(Records for this task)

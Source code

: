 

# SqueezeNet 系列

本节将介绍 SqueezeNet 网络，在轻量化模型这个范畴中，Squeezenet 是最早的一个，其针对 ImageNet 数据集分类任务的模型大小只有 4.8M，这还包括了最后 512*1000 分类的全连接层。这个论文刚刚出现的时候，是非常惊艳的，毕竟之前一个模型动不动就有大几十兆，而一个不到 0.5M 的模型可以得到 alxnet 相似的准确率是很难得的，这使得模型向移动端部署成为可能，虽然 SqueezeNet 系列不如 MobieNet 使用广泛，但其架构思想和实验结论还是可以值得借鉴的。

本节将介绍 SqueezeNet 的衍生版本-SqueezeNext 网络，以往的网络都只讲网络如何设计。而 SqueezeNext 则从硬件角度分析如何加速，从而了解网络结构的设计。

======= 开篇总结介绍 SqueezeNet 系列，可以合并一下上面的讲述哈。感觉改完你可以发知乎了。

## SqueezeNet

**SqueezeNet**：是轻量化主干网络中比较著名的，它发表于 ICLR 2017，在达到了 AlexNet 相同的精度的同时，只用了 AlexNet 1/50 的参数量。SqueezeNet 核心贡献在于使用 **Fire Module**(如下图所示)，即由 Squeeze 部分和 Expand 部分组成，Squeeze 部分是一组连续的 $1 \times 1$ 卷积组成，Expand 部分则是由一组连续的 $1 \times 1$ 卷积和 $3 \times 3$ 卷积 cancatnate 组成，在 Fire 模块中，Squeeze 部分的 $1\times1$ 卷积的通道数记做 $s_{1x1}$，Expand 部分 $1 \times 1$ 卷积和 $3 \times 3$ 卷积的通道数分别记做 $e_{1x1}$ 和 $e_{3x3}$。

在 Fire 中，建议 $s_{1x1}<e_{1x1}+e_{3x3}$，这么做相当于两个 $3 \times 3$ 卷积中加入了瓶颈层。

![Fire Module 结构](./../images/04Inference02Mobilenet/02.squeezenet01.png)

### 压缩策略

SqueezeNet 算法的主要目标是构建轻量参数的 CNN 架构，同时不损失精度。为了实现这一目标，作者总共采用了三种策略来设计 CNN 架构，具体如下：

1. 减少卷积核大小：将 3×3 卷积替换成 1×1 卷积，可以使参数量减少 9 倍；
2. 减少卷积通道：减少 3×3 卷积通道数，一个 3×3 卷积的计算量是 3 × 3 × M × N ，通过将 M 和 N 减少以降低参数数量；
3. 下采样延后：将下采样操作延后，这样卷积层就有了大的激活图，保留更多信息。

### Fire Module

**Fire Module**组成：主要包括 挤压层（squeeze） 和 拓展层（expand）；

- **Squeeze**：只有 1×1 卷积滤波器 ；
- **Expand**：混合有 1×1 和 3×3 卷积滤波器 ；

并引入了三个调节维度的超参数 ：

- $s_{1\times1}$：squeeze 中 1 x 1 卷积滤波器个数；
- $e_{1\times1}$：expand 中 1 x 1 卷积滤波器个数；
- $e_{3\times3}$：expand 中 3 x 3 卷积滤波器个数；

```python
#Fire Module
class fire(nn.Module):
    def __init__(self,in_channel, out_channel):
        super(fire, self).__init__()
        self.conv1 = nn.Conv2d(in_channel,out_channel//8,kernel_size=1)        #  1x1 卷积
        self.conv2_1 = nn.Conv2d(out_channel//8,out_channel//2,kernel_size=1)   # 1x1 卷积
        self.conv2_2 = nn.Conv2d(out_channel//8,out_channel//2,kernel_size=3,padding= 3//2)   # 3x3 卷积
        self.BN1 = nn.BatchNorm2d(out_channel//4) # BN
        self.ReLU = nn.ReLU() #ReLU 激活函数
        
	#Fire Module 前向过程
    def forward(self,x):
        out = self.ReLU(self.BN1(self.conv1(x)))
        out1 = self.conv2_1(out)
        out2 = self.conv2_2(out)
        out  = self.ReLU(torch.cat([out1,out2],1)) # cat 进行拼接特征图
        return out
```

(End Records for this task)
(Records for this task)

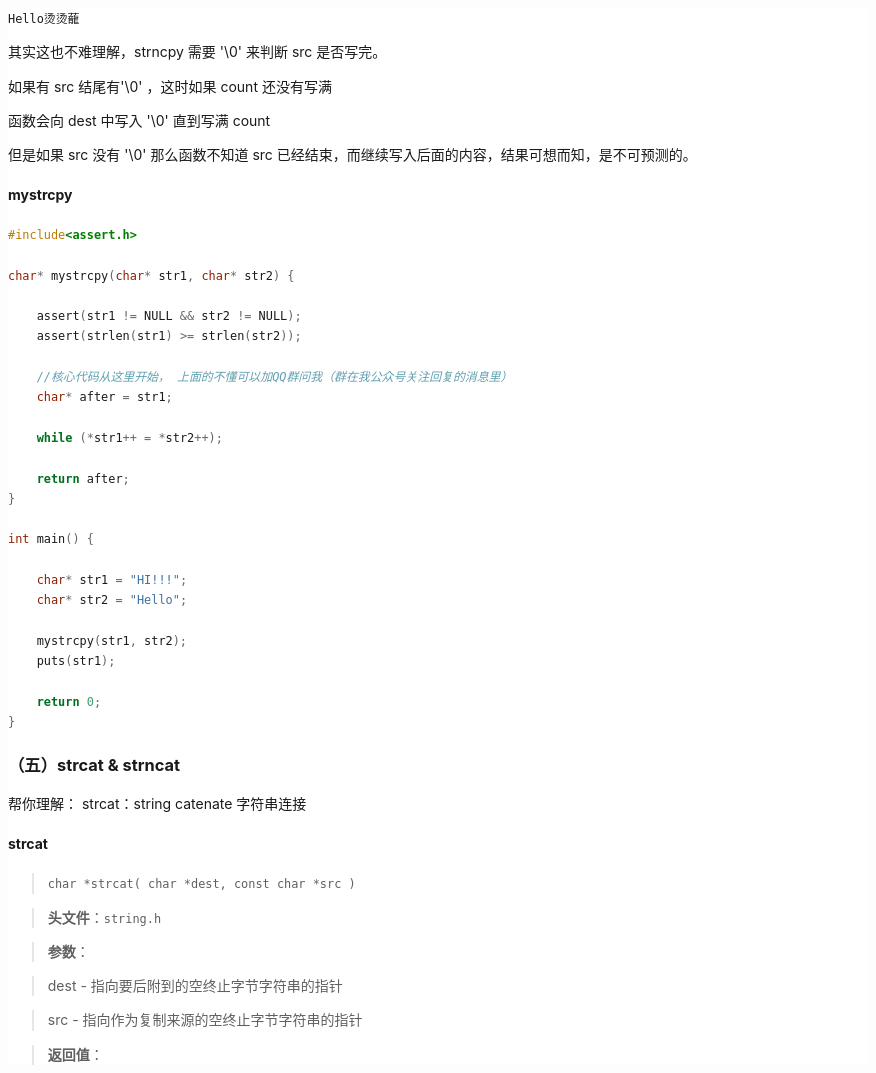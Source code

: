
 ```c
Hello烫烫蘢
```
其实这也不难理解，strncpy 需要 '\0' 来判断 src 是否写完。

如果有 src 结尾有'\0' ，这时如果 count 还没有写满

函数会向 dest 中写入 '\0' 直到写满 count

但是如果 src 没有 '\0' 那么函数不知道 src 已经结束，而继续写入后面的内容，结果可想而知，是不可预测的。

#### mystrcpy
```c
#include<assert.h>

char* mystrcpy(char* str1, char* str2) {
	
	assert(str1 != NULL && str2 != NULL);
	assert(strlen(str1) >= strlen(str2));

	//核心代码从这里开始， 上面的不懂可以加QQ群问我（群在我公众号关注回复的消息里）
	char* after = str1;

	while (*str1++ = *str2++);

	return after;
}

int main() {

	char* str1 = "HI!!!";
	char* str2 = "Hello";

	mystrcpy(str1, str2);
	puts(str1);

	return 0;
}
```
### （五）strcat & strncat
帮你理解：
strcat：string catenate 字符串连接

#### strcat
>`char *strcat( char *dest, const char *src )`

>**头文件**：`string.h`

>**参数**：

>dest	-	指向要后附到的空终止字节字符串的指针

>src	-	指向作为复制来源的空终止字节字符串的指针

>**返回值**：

(End Records for this task)

• [What to do]: Pull every line containing the word "string" out of the entries above.

• [Completed task]:
strcat：string catenate 字符串连接
>**头文件**：`string.h`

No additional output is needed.